301 Project 13 - Hyperparameter Tuning
Project Objectives
In this project, we will be exploring different methods for hyperparameter tuning, and applying them to models from previous projects.
Questions
Question 1 (2 points)
Hyperparameters are parameters that are not learned by the model, but are rather set by the user before training. They include parameters you should be familiar with, such as the learning rate, the number of layers in a neural network, the number of trees in a random forest, etc. There are many different methods for tuning hyperparameters, and in this project we will explore a few of the common methods.
Typically, hyperparameter tuning would be performed with a small subset of the data, and the best or top n models would be selected for further evaluation on the full dataset.

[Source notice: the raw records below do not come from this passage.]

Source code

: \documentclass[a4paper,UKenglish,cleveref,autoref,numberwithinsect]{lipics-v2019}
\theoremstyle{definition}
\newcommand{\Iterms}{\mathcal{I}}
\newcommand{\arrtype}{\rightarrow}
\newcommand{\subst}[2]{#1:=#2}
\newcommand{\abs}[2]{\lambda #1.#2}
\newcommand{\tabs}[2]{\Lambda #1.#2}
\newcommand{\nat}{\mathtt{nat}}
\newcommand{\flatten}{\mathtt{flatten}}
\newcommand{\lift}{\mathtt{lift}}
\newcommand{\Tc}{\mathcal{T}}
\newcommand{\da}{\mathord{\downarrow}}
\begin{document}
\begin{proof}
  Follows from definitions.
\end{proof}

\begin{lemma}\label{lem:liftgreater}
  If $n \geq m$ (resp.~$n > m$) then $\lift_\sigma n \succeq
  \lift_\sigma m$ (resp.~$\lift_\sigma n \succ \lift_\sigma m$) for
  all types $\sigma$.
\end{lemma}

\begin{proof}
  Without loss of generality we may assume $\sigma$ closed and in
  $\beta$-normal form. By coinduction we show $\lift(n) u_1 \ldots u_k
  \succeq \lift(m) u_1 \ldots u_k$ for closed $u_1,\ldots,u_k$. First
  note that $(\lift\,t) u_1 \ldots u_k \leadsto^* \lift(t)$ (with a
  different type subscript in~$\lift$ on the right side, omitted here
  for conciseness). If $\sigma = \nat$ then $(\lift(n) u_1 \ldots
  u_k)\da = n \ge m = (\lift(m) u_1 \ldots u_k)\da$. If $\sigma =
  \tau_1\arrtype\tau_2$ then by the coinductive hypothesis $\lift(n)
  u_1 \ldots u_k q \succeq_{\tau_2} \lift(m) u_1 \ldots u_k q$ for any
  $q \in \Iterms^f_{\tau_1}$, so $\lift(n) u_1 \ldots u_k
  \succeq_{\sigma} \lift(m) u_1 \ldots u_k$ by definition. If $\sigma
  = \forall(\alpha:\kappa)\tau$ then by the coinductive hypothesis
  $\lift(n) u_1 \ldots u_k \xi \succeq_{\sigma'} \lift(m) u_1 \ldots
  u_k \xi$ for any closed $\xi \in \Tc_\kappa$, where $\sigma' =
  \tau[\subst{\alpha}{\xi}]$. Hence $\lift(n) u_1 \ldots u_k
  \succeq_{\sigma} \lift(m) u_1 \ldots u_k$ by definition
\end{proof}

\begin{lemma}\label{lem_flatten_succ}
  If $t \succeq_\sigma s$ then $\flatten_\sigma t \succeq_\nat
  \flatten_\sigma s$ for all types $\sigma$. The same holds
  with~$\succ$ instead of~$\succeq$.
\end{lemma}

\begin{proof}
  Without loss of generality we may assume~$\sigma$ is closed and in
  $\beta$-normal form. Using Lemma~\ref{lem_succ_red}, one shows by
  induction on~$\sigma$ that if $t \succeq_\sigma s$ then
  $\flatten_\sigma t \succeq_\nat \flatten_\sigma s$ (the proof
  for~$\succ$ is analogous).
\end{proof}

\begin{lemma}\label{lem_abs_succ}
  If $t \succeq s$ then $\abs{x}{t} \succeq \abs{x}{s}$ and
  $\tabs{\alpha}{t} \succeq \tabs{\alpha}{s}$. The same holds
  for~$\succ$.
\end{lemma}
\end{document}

For the purposes of this project, we will be using the full dataset for hyperparameter tuning, as the dataset is small enough to do so. |
Firstly, let’s load both the iris dataset and boston housing dataset.
import pandas as pd
from sklearn.preprocessing import StandardScaler
from sklearn.model_selection import train_test_split
df = pd.read_csv('/anvil/projects/tdm/data/iris/Iris.csv')
X = df.drop(['Species','Id'], axis=1)
y = df['Species']
scaler = StandardScaler()
X_scaled = scaler.fit_transform(X)
X_train_iris, X_test_iris, y_train_iris, y_test_iris = train_test_split(X_scaled, y, test_size=0.2, random_state=20)
y_train_iris = y_train_iris.to_numpy()
y_test_iris = y_test_iris.to_numpy()
df = pd.read_csv('/anvil/projects/tdm/data/boston_housing/boston.csv')
X = df.drop(columns=['MEDV'])
y = df[['MEDV']]
scaler = StandardScaler()
X = scaler.fit_transform(X)
X_train_boston, X_test_boston, y_train, y_test = train_test_split(X, y, test_size=0.15, random_state=7)
y_train_boston = y_train.to_numpy()
y_test_boston = y_test.to_numpy()
y_train_boston = y_train_boston.ravel()
y_test_boston = y_test_boston.ravel()
Random search is a hyperparameter optimization algorithm that, as you might guess from the name, randomly selects hyperparameters to evaluate from a range of possible values. This algorithm is very simple to implement, but greatly lacks the efficiency of other search algorithms. It is often used as the baseline to compare more advanced algorithms against.
The algorithm is as follows:
-
Define a set of values for each hyperparameter to search over
-
For a set number of iterations, randomly select values from the set for each hyperparameter
-
Train the model with the selected hyperparameter values
-
Evaluate the model
-
Repeat steps 2-4 for the specified number of iterations
-
Pick the best model
For this question, you will implement the following function:
import numpy as np
def random_search(model, param_dict, X_train, y_train, X_test, y_test, n_iter=10):
np.random.seed(2)
# Initialize best score
best_score = -np.inf
best_model = None
best_params = None
# Loop over number of iterations
for i in range(n_iter):
# Randomly select hyperparameters with np.random.choice. for each param: valid_choices_list pair in param_dict
# this should result in a dictionary of hyperparameter: value pairs
params = {}
# your code here to fill in params
# Create model with hyperparameters
model.set_params(**params)
# Train model with model.fit
# your code here
# Evaluate model with model.score
# your code here
# Update best model if necessary
# your code here
return best_model, best_params, best_score
After creating the function, run the following test cases to ensure that your function is working correctly.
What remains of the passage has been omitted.